= Beginning of Section =

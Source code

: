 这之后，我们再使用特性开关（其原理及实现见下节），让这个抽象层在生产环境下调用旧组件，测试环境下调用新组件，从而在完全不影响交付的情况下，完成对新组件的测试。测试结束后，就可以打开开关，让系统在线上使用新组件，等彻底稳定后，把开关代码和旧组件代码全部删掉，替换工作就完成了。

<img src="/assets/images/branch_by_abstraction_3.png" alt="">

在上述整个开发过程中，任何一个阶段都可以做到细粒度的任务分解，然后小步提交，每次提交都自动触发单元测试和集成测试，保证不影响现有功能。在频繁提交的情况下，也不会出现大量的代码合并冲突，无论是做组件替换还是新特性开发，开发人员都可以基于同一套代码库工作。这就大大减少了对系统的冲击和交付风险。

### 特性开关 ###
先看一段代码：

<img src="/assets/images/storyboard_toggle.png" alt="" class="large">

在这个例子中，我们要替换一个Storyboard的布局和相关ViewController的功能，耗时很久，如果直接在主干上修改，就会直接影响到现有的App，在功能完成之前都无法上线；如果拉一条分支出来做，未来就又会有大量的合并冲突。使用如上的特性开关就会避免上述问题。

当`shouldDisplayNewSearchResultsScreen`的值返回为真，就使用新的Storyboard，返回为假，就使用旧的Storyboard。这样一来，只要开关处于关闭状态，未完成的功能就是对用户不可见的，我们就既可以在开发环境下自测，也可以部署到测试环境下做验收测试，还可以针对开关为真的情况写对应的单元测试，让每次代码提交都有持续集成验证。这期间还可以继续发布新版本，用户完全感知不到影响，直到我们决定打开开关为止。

= End of Section =

Return a copy of each line in the entries that contains "images".

Answer to the exercise:
<img src="/assets/images/branch_by_abstraction_3.png" alt="">
<img src="/assets/images/storyboard_toggle.png" alt="" class="large">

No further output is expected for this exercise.